Bien que les 1125 débardeurs du port de Montréal aient voté à la quasi-unanimité en faveur d'une grève générale illimitée en décembre dernier, leur débrayage ne pourra avoir lieu avant plusieurs mois encore, tant les procédures s'étirent pour déterminer les services essentiels.

La grève ne peut être exercée tant que le Conseil canadien des relations industrielles (CCRI) - un tribunal quasi judiciaire de compétence fédérale - n'a pas statué sur les services essentiels à maintenir.

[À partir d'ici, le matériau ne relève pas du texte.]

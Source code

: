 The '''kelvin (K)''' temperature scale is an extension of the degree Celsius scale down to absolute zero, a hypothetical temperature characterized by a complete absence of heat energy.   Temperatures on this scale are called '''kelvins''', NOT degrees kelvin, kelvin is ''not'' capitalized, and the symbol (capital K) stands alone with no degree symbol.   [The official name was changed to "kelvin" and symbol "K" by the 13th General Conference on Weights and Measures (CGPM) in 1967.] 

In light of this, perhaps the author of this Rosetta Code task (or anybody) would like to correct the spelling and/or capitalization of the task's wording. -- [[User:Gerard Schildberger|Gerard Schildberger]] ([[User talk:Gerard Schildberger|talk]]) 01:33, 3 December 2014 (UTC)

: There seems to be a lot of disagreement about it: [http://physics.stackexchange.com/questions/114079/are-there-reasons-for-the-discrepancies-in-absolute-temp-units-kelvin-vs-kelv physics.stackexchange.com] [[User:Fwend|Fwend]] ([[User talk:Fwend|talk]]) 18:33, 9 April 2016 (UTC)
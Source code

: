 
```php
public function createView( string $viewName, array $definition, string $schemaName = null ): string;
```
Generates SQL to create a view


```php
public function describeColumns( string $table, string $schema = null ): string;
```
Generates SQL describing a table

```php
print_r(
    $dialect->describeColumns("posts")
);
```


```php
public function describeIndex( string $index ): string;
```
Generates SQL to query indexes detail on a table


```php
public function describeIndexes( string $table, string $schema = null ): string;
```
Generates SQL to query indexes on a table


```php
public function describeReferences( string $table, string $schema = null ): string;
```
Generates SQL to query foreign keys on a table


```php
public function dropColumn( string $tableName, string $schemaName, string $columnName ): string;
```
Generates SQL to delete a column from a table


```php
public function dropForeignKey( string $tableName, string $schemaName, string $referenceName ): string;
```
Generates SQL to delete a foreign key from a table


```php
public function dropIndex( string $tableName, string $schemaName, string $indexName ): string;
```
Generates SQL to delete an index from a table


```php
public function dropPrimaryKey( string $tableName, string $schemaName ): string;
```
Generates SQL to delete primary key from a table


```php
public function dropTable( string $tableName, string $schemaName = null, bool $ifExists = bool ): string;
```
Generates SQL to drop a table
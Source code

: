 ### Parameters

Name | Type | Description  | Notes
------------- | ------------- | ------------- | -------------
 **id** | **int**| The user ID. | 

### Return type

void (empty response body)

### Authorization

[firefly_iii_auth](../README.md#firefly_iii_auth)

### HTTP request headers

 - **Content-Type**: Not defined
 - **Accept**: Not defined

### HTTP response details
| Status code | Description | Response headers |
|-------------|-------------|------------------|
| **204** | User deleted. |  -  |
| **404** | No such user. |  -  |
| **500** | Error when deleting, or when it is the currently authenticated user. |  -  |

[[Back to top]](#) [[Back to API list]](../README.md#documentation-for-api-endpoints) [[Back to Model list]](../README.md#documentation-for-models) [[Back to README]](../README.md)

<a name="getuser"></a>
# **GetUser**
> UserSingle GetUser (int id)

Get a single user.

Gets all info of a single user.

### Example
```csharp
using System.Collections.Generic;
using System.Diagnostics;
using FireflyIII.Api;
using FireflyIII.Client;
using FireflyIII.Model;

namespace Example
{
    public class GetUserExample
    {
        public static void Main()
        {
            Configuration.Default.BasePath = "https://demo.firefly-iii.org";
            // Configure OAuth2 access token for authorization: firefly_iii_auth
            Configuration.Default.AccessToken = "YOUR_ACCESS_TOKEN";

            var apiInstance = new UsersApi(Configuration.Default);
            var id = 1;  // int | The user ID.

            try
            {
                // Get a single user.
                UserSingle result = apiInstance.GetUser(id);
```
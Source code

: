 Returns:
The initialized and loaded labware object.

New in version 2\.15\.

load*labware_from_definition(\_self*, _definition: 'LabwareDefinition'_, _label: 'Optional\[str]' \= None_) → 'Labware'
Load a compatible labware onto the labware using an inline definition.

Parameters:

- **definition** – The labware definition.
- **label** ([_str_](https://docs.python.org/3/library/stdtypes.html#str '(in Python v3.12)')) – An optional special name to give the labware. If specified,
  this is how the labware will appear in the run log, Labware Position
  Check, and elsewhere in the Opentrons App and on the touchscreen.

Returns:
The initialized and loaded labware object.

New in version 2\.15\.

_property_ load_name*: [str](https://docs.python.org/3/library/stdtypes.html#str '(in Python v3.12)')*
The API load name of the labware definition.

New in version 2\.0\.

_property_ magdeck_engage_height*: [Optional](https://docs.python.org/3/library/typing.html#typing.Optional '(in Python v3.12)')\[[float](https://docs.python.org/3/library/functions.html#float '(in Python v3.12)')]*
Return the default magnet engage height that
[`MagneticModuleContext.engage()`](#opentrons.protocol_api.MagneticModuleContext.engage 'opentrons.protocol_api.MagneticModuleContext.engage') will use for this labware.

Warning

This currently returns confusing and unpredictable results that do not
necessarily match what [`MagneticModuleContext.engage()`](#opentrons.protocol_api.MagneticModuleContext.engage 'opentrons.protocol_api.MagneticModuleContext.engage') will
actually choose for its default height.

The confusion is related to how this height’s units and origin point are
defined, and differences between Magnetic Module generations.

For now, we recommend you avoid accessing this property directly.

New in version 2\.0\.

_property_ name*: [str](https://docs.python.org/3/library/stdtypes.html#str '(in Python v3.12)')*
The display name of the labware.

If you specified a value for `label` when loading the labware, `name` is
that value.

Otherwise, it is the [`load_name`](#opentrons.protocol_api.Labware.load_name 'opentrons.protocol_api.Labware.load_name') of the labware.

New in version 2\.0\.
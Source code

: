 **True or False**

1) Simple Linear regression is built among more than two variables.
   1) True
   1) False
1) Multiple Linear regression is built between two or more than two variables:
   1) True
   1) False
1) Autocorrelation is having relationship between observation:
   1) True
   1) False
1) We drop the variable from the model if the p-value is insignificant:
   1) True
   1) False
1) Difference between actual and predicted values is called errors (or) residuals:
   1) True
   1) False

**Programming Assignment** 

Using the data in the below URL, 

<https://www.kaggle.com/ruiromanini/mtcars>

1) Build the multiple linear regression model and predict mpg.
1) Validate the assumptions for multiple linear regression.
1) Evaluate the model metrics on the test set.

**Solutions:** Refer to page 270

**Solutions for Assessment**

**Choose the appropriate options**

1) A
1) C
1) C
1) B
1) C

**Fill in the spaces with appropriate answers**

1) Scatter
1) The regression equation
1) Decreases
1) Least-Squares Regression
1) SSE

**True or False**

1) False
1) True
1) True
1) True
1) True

Ces audiences pour déterminer les services essentiels avaient commencé le 4 février. Or, d'autres dates d'audiences ont été arrêtées çà et là jusqu'au 28 juin, a-t-on indiqué au CCRI.

« Une vraie farce »

L'Association des employeurs maritimes, qui regroupe les employeurs des débardeurs, a assigné pas moins de 29 témoins, uniquement pour discuter des services essentiels à maintenir, s'est insurgé en entrevue avec La Presse canadienne Michel Murray, conseiller syndical au Syndicat canadien de la fonction publique. Le SCFP, affilié à la FTQ, représente les 1125 débardeurs du port de Montréal.

« La stratégie patronale, avec leur pléiade d'avocats qu'ils ont sur place, est à l'effet de retarder au maximum à la fois les audiences et, par conséquent, une décision sur les services essentiels. C'est une vraie farce », s'est exclamé M. Murray.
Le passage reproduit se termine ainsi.